§ Try it: Print the records again, character for character.

§ Source material:
--- START ---

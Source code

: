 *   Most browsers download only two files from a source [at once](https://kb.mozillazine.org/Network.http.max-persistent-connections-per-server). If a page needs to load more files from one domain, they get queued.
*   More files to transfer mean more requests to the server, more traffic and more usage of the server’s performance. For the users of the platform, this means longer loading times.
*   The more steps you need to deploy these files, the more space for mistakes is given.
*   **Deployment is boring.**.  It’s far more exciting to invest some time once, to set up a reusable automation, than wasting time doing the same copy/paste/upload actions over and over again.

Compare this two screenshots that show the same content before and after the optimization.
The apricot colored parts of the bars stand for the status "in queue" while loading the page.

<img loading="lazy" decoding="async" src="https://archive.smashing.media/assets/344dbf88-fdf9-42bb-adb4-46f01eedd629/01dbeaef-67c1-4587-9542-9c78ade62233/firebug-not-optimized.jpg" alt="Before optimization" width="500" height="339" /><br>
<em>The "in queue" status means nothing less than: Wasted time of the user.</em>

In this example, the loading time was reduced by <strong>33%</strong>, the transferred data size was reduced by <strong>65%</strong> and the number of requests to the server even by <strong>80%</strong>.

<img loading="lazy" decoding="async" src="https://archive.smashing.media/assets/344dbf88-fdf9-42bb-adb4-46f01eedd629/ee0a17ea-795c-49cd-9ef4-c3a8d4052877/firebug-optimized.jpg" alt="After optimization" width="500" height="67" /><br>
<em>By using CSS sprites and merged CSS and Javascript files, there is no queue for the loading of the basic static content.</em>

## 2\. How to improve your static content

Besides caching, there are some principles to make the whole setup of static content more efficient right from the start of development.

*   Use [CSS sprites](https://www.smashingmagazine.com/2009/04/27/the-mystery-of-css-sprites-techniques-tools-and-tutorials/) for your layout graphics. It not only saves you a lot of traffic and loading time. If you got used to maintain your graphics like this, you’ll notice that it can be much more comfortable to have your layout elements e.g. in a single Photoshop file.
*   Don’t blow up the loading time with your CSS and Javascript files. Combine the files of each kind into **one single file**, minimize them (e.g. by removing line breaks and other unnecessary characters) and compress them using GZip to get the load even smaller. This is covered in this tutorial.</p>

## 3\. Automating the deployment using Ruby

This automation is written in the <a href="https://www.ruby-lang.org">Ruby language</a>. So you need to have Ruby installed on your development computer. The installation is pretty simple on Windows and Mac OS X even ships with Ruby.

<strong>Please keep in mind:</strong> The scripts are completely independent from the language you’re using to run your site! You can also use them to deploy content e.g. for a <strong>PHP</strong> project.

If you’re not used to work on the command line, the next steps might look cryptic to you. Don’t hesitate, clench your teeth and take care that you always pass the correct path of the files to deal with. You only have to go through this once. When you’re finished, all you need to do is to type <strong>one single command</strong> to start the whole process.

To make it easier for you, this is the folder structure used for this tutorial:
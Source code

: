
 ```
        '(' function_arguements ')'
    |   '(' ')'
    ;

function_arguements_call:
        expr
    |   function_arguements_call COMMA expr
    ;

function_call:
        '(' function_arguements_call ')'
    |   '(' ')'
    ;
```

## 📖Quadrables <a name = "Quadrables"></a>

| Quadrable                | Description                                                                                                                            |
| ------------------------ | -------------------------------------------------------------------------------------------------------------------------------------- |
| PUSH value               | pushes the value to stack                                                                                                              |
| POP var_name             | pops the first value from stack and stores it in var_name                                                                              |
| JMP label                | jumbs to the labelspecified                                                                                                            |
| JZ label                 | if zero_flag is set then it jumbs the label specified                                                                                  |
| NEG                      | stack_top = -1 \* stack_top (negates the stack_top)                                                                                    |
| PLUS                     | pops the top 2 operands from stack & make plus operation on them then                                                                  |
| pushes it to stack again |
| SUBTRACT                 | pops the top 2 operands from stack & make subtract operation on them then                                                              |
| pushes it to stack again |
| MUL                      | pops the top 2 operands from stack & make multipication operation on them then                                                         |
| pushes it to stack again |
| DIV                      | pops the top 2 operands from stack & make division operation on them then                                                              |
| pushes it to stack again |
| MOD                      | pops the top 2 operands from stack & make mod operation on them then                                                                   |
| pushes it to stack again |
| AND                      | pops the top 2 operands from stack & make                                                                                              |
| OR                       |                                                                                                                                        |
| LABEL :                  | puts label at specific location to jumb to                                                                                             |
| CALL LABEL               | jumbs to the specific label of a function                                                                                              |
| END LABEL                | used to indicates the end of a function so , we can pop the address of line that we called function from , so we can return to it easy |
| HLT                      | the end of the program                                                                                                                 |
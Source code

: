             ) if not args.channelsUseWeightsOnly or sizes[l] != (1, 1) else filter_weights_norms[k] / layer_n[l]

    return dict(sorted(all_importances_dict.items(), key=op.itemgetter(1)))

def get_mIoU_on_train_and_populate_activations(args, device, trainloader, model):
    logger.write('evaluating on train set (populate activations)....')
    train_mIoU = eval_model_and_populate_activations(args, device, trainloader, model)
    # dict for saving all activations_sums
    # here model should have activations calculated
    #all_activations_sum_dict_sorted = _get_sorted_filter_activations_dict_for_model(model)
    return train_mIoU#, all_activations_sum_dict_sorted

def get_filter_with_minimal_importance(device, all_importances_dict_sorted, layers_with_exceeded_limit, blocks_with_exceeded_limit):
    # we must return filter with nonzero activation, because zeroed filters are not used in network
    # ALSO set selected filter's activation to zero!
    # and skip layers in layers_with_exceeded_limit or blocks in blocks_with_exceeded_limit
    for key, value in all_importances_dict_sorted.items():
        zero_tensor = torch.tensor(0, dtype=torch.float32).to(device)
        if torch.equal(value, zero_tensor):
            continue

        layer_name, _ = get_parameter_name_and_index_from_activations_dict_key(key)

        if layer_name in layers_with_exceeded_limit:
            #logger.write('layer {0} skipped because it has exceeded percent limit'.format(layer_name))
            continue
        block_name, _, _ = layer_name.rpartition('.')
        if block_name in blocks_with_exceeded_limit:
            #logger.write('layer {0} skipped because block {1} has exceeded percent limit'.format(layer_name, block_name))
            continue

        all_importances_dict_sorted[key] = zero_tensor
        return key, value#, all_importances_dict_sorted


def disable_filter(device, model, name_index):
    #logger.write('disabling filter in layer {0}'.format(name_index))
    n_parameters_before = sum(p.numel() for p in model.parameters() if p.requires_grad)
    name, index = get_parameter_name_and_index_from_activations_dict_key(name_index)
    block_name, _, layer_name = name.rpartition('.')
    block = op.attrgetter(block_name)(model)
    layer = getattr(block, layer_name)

--- END ---

§ Task answer:
Source code

: *   Most browsers download only two files from a source [at once](https://kb.mozillazine.org/Network.http.max-persistent-connections-per-server). If a page needs to load more files from one domain, they get queued.
*   More files to transfer mean more requests to the server, more traffic and more usage of the server’s performance. For the users of the platform, this means longer loading times.
*   The more steps you need to deploy these files, the more space for mistakes is given.
*   **Deployment is boring.**.  It’s far more exciting to invest some time once, to set up a reusable automation, than wasting time doing the same copy/paste/upload actions over and over again.

Compare this two screenshots that show the same content before and after the optimization.
The apricot colored parts of the bars stand for the status "in queue" while loading the page.

<img loading="lazy" decoding="async" src="https://archive.smashing.media/assets/344dbf88-fdf9-42bb-adb4-46f01eedd629/01dbeaef-67c1-4587-9542-9c78ade62233/firebug-not-optimized.jpg" alt="Before optimization" width="500" height="339" /><br>
<em>The "in queue" status means nothing less than: Wasted time of the user.</em>

In this example, the loading time was reduced by <strong>33%</strong>, the transferred data size was reduced by <strong>65%</strong> and the number of requests to the server even by <strong>80%</strong>.

<img loading="lazy" decoding="async" src="https://archive.smashing.media/assets/344dbf88-fdf9-42bb-adb4-46f01eedd629/ee0a17ea-795c-49cd-9ef4-c3a8d4052877/firebug-optimized.jpg" alt="After optimization" width="500" height="67" /><br>
<em>By using CSS sprites and merged CSS and Javascript files, there is no queue for the loading of the basic static content.</em>

## 2\. How to improve your static content

Besides caching, there are some principles to make the whole setup of static content more efficient right from the start of development.

*   Use [CSS sprites](https://www.smashingmagazine.com/2009/04/27/the-mystery-of-css-sprites-techniques-tools-and-tutorials/) for your layout graphics. It not only saves you a lot of traffic and loading time. If you got used to maintain your graphics like this, you’ll notice that it can be much more comfortable to have your layout elements e.g. in a single Photoshop file.
*   Don’t blow up the loading time with your CSS and Javascript files. Combine the files of each kind into **one single file**, minimize them (e.g. by removing line breaks and other unnecessary characters) and compress them using GZip to get the load even smaller. This is covered in this tutorial.</p>

## 3\. Automating the deployment using Ruby

This automation is written in the <a href="https://www.ruby-lang.org">Ruby language</a>. So you need to have Ruby installed on your development computer. The installation is pretty simple on Windows and Mac OS X even ships with Ruby.

<strong>Please keep in mind:</strong> The scripts are completely independent from the language you’re using to run your site! You can also use them to deploy content e.g. for a <strong>PHP</strong> project.

If you’re not used to work on the command line, the next steps might look cryptic to you. Don’t hesitate, clench your teeth and take care that you always pass the correct path of the files to deal with. You only have to go through this once. When you’re finished, all you need to do is to type <strong>one single command</strong> to start the whole process.

To make it easier for you, this is the folder structure used for this tutorial:
Source code

:
 ```
        '(' function_arguements ')'
    |   '(' ')'
    ;

function_arguements_call:
        expr
    |   function_arguements_call COMMA expr
    ;

function_call:
        '(' function_arguements_call ')'
    |   '(' ')'
    ;
```

## 📖Quadrables <a name = "Quadrables"></a>

| Quadrable                | Description                                                                                                                            |
| ------------------------ | -------------------------------------------------------------------------------------------------------------------------------------- |
| PUSH value               | pushes the value to stack                                                                                                              |
| POP var_name             | pops the first value from stack and stores it in var_name                                                                              |
| JMP label                | jumbs to the labelspecified                                                                                                            |
| JZ label                 | if zero_flag is set then it jumbs the label specified                                                                                  |
| NEG                      | stack_top = -1 \* stack_top (negates the stack_top)                                                                                    |
| PLUS                     | pops the top 2 operands from stack & make plus operation on them then                                                                  |
| pushes it to stack again |
| SUBTRACT                 | pops the top 2 operands from stack & make subtract operation on them then                                                              |
| pushes it to stack again |
| MUL                      | pops the top 2 operands from stack & make multipication operation on them then                                                         |
| pushes it to stack again |
| DIV                      | pops the top 2 operands from stack & make division operation on them then                                                              |
| pushes it to stack again |
| MOD                      | pops the top 2 operands from stack & make mod operation on them then                                                                   |
| pushes it to stack again |
| AND                      | pops the top 2 operands from stack & make                                                                                              |
| OR                       |                                                                                                                                        |
| LABEL :                  | puts label at specific location to jumb to                                                                                             |
| CALL LABEL               | jumbs to the specific label of a function                                                                                              |
| END LABEL                | used to indicates the end of a function so , we can pop the address of line that we called function from , so we can return to it easy |
| HLT                      | the end of the program                                                                                                                 |
Source code

:             ) if not args.channelsUseWeightsOnly or sizes[l] != (1, 1) else filter_weights_norms[k] / layer_n[l]

    return dict(sorted(all_importances_dict.items(), key=op.itemgetter(1)))

def get_mIoU_on_train_and_populate_activations(args, device, trainloader, model):
    logger.write('evaluating on train set (populate activations)....')
    train_mIoU = eval_model_and_populate_activations(args, device, trainloader, model)
    # dict for saving all activations_sums
    # here model should have activations calculated
    #all_activations_sum_dict_sorted = _get_sorted_filter_activations_dict_for_model(model)
    return train_mIoU#, all_activations_sum_dict_sorted

def get_filter_with_minimal_importance(device, all_importances_dict_sorted, layers_with_exceeded_limit, blocks_with_exceeded_limit):
    # we must return filter with nonzero activation, because zeroed filters are not used in network
    # ALSO set selected filter's activation to zero!
    # and skip layers in layers_with_exceeded_limit or blocks in blocks_with_exceeded_limit
    for key, value in all_importances_dict_sorted.items():
        zero_tensor = torch.tensor(0, dtype=torch.float32).to(device)
        if torch.equal(value, zero_tensor):
            continue

        layer_name, _ = get_parameter_name_and_index_from_activations_dict_key(key)

        if layer_name in layers_with_exceeded_limit:
            #logger.write('layer {0} skipped because it has exceeded percent limit'.format(layer_name))
            continue
        block_name, _, _ = layer_name.rpartition('.')
        if block_name in blocks_with_exceeded_limit:
            #logger.write('layer {0} skipped because block {1} has exceeded percent limit'.format(layer_name, block_name))
            continue

        all_importances_dict_sorted[key] = zero_tensor
        return key, value#, all_importances_dict_sorted


def disable_filter(device, model, name_index):
    #logger.write('disabling filter in layer {0}'.format(name_index))
    n_parameters_before = sum(p.numel() for p in model.parameters() if p.requires_grad)
    name, index = get_parameter_name_and_index_from_activations_dict_key(name_index)
    block_name, _, layer_name = name.rpartition('.')
    block = op.attrgetter(block_name)(model)
    layer = getattr(block, layer_name)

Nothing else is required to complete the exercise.